A son travail, M. Haeck a joint quatre tableaux où sont exprimées graphiquement les différences entre le système actuel de crédit et le système proposé. Un coup d'œil jeté sur ces espèces de cartes géographiques fait aisément pénétrer dans l'esprit les diverses conditions du plan de l'auteur, pour les rapports à établir entre les comptoirs cantonaux et les rouages centraux auxquels ils correspondent successivement.

Afin de mieux préciser d'ailleurs l'ensemble et les détails de son plan, M. Haeck l'a formulé en 102 articles, qui composent le projet de statuts organiques de l'Association générale du crédit.

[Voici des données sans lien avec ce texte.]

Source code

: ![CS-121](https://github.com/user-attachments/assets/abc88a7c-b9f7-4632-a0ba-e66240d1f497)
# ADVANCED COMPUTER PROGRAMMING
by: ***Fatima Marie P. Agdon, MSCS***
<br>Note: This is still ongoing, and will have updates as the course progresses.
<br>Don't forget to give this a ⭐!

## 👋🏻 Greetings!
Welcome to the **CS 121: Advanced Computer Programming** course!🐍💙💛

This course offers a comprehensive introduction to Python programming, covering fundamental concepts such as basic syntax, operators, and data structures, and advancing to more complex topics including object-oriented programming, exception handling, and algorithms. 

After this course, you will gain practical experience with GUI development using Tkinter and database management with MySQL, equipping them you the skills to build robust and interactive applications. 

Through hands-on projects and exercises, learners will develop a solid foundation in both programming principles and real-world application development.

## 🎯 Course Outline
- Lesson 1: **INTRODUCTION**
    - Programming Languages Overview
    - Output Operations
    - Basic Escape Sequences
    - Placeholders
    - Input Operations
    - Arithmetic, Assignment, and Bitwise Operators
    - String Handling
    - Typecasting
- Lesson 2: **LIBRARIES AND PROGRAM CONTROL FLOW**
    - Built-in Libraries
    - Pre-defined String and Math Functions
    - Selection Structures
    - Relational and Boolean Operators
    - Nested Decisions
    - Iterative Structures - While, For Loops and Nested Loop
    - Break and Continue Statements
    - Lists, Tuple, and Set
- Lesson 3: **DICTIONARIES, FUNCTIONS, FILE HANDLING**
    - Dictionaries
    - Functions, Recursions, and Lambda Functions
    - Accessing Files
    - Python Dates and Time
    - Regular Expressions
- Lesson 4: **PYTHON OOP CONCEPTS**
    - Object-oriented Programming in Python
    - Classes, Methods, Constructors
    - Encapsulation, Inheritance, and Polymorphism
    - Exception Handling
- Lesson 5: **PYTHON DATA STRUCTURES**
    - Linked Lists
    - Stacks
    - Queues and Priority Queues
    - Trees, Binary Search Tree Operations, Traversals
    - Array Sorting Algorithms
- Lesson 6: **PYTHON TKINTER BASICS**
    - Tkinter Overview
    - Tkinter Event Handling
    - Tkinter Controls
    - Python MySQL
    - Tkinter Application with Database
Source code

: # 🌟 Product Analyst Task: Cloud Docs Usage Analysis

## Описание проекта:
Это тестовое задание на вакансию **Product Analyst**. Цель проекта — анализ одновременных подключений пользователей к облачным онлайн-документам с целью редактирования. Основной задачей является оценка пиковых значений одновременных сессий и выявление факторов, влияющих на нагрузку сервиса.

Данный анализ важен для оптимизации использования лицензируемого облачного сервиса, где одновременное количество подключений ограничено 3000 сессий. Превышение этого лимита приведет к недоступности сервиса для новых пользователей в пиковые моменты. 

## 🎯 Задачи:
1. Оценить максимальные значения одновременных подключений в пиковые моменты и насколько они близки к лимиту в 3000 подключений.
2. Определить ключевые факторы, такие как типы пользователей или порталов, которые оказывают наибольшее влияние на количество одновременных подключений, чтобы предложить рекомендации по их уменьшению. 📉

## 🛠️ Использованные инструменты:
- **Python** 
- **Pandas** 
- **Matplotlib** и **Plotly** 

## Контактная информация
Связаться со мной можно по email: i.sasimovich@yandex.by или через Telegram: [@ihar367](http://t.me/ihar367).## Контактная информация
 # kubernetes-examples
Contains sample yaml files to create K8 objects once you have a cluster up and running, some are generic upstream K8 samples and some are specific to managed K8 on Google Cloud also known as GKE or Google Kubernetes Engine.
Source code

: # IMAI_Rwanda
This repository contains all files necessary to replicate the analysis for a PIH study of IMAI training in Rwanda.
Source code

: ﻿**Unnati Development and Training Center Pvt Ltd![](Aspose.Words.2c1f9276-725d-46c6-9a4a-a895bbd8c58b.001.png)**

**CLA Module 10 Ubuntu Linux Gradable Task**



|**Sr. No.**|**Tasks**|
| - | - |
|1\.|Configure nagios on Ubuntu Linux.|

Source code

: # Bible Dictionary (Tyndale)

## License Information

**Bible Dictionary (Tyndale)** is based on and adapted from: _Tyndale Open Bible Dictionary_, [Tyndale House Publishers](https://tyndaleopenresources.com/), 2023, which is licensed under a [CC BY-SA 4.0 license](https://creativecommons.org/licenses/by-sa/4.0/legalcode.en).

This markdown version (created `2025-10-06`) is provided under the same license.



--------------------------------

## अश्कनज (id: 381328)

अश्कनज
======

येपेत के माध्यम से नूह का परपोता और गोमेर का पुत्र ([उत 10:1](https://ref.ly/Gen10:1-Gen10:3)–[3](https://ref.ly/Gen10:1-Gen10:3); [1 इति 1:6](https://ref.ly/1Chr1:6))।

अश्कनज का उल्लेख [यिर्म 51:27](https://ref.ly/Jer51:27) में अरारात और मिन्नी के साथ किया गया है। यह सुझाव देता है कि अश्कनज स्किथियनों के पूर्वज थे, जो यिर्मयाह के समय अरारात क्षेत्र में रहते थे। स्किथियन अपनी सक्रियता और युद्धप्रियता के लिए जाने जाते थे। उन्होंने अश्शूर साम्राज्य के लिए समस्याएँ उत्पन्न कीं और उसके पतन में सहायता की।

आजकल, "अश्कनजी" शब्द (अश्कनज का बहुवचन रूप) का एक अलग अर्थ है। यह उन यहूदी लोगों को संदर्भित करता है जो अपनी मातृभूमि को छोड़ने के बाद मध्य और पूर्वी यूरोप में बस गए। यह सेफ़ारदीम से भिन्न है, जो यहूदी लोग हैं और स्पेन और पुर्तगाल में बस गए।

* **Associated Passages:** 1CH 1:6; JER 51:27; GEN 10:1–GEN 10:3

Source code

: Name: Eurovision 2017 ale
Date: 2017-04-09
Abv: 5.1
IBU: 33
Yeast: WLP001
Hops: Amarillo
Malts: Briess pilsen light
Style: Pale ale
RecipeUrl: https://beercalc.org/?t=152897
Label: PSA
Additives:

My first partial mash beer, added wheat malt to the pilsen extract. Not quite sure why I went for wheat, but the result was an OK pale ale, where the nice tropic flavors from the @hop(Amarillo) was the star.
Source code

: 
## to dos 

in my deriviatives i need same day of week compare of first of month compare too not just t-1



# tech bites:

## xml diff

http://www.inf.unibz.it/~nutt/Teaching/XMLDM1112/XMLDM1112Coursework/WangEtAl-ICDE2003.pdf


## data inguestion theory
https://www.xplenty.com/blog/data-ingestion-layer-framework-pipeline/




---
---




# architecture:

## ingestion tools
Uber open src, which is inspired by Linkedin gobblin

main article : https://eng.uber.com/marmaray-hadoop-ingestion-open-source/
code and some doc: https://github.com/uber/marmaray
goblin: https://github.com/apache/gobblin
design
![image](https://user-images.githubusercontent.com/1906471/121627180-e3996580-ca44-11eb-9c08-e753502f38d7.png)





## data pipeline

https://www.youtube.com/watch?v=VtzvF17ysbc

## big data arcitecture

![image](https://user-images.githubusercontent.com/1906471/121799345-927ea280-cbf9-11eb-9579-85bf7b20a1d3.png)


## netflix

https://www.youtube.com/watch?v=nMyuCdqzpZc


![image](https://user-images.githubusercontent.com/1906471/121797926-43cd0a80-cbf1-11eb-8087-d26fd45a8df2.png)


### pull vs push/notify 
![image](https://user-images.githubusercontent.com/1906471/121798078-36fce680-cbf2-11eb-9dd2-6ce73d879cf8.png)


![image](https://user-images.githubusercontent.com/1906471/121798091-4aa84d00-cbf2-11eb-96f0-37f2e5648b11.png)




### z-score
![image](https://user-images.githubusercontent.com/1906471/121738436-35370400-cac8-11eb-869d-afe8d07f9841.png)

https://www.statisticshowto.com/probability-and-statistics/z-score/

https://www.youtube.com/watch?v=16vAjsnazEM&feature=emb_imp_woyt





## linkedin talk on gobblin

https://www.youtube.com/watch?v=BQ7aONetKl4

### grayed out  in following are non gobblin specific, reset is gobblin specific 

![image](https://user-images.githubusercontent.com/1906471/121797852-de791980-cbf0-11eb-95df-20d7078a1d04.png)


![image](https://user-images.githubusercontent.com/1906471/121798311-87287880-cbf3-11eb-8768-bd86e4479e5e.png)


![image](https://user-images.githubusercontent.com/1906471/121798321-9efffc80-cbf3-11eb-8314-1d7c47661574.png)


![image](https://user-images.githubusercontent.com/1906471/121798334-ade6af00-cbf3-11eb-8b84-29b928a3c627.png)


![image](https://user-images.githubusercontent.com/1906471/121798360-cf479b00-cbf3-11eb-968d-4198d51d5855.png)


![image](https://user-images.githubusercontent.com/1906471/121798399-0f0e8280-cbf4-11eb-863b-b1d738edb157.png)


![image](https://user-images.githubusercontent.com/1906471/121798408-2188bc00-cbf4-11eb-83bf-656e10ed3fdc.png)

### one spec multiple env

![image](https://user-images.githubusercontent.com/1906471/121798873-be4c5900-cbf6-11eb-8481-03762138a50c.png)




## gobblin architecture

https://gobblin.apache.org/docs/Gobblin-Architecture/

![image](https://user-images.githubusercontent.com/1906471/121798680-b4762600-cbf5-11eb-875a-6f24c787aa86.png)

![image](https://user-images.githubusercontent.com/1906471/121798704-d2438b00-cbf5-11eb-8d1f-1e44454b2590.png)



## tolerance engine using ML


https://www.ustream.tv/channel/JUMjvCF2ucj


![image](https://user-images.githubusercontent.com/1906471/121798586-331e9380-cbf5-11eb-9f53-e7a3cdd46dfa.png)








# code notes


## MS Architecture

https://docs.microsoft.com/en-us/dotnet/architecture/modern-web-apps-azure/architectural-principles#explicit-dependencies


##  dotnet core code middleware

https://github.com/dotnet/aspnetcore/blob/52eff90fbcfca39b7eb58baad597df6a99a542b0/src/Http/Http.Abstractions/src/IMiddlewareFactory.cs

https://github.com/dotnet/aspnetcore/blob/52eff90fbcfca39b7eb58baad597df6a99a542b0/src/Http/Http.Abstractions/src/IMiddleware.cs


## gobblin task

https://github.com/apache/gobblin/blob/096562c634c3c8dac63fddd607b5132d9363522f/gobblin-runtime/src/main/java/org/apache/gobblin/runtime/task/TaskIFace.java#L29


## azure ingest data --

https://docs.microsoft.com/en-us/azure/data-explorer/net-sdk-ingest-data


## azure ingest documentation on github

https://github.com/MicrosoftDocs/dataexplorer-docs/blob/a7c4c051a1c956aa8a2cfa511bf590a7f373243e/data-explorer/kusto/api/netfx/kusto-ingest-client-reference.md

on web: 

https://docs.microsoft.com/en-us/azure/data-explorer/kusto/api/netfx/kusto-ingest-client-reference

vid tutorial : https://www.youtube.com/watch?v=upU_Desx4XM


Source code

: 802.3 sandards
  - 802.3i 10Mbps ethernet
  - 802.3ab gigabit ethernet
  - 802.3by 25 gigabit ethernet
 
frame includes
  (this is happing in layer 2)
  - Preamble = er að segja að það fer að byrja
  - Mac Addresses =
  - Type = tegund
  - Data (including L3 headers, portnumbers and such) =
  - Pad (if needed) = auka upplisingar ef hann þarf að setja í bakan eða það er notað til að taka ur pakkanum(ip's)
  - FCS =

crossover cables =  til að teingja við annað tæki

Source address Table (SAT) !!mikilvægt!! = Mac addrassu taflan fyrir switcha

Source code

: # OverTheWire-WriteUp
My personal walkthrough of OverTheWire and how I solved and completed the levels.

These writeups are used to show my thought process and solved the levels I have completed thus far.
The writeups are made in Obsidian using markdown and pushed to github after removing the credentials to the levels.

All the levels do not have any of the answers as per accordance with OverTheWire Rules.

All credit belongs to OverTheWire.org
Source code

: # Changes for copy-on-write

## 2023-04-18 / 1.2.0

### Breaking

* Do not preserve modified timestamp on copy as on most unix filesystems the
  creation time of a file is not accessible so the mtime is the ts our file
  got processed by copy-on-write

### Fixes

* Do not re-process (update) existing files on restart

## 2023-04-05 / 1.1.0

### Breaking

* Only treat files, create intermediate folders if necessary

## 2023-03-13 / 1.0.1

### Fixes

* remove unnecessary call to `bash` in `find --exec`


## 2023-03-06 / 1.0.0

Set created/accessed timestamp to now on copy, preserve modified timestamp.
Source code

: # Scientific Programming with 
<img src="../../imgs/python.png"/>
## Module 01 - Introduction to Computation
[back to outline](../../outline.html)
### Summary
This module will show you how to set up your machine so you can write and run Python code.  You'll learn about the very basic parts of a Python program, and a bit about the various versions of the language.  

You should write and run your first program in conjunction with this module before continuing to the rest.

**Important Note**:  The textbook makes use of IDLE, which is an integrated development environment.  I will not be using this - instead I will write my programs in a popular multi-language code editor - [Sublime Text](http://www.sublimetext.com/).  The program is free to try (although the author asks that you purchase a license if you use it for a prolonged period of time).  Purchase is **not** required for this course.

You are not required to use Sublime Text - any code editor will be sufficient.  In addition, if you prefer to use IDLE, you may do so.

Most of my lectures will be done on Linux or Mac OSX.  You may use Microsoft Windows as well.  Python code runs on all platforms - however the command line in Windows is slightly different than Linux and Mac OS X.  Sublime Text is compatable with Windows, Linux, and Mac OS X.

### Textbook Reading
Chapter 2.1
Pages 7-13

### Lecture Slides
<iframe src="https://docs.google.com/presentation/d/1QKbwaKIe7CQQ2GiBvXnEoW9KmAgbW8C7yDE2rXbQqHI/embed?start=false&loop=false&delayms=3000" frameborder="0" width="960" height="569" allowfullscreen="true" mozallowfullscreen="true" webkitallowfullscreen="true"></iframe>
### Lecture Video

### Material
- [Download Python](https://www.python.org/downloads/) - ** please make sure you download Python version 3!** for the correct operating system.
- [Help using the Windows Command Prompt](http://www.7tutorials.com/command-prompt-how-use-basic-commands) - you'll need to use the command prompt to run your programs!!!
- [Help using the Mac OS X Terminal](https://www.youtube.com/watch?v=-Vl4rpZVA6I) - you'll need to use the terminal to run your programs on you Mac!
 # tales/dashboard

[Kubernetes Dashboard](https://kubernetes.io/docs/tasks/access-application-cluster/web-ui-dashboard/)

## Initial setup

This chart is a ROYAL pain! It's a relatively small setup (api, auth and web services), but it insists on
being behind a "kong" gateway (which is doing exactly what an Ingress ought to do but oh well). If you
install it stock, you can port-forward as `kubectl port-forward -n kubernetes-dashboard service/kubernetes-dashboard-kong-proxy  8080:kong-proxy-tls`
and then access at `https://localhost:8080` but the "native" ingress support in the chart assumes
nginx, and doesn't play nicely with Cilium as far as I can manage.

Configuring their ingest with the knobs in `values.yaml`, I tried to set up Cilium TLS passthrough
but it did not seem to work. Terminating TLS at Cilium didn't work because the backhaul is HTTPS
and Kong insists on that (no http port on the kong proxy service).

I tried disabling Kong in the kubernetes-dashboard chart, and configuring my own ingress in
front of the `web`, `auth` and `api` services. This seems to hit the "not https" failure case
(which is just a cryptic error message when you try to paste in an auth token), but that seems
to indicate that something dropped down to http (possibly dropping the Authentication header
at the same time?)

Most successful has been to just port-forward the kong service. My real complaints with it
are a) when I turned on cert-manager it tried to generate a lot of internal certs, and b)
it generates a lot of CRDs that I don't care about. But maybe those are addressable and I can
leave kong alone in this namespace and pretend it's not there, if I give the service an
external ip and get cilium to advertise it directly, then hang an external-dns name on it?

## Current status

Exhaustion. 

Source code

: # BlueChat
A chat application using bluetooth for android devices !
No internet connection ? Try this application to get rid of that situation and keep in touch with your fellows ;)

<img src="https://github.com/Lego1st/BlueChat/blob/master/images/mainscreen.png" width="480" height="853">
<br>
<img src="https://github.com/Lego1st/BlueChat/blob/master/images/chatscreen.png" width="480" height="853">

En résumé, cet ouvrage se distingue de ceux qui ont eu pour objet les questions de crédit, par l'étude

attentive de la situation et des tendances de l'état social, par des vues entièrement nouvelles, par l'exposé d'idées que l'expérience des choses semble confirmer pour la plupart. Il abonde en aperçus judicieux, en critiques fondées, en conceptions remarquables. D'un autre côté, nous avons cru y trouver des propositions contestables, des confusions d'attributions qui, par leur nature, devraient être séparées, une trop grande confiance dans les résultats d'une théorie qui, vraie pour certaines parties, ne l'est peut-être plus quand on les combine avec d'autres.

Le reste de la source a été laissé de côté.